Moda na granie Chopina przez jazzmanów zaczęła się kilka lat temu. Mamy wielu świetnych jaazmanów improwizatorów, którzy odczytują zapisaną w nutach muzykę twórczo, interesująco, proponując własne transkrypcje – tak jak Włodzimierz Nahorny, Leszek Możdżer czy właśnie Adam Makowicz. W przypadku Chopina jazzmani mają szerokie pole do pokazania swojej wyobraźni, bowiem muzyka naszego kompozytora stwarza takie możliwości. Rzecz w tym, by nie uciekać się tylko do ekwilibrystyki, czyli popisu sprawności technicznej. Bywa ona zwodnicza tak w muzyce klasycznej, jak w jazzie. Bywa też, że kolejne poszukiwania interpretacyjne prowadzą na manowce, trzeba więc bardzo się pilnować, żeby odnaleźć w sobie pierwsze wrażenia. W muzyce Chopina silenie się na oryginalność prowadzi do nieszczęścia.

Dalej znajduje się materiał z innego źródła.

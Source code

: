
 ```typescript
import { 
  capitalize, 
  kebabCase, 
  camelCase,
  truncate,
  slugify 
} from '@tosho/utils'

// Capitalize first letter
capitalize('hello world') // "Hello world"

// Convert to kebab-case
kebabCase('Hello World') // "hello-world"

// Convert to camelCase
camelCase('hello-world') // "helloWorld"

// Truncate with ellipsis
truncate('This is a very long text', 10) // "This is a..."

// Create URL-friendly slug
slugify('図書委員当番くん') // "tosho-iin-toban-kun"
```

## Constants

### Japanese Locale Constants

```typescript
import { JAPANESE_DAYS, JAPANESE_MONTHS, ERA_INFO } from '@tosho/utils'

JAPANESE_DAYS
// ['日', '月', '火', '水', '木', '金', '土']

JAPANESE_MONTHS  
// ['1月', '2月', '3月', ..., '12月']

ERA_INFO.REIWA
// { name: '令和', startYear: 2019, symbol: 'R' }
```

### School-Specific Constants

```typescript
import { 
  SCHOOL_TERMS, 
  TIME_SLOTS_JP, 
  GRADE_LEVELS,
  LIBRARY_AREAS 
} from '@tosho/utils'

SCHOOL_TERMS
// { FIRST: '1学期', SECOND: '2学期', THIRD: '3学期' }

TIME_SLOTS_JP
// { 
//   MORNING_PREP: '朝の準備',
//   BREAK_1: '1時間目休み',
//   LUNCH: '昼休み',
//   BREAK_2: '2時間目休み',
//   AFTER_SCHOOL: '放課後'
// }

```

Czasem, tylko dla siebie, próbuję sił w jazzie, choć zdarzyła mi się kiedyś przygoda z Andrzejem Jagodzińskim, która zaowocowała wspólnym nagraniem etiudy Ges-dur Chopina. Andrzej napisał transkrypcję, ja się jej nauczyłem i zagrałem, starając wczuć się jak najlepiej w ragtime’owy charakter etiudy.

Koncert, w którym wystąpimy z Adamem Makowiczem w Sali Kongresowej, będzie dość zwyczajny: ja będę grał swoje, a Adam swoje, czyli on nie będzie udawał muzyka klasycznego, tak jak ja nie będę twierdził, że jestem jazzmanem. W tym przypadku to czysta konfrontacja improwizatorskiego Chopina klasycznego zapisanego w nutach z improwizacją jazzową na tematy chopinowskie. Sam jestem ciekaw, co z tego wyniknie. Repertuar tego wieczoru jest sprawą wciąż otwartą. Mam nadzieję, że widownia będzie świadoma, na co się decyduje, przychodząc na nasz koncert. Najciekawsza w muzyce jest różnorodność. Bardzo ją cenię, i w tym samym stopniu interesuje mnie, co dzieje się w muzyce klasycznej, rozrywkowej czy jazzie. Prawdziwi melomani słuchają wszystkiego.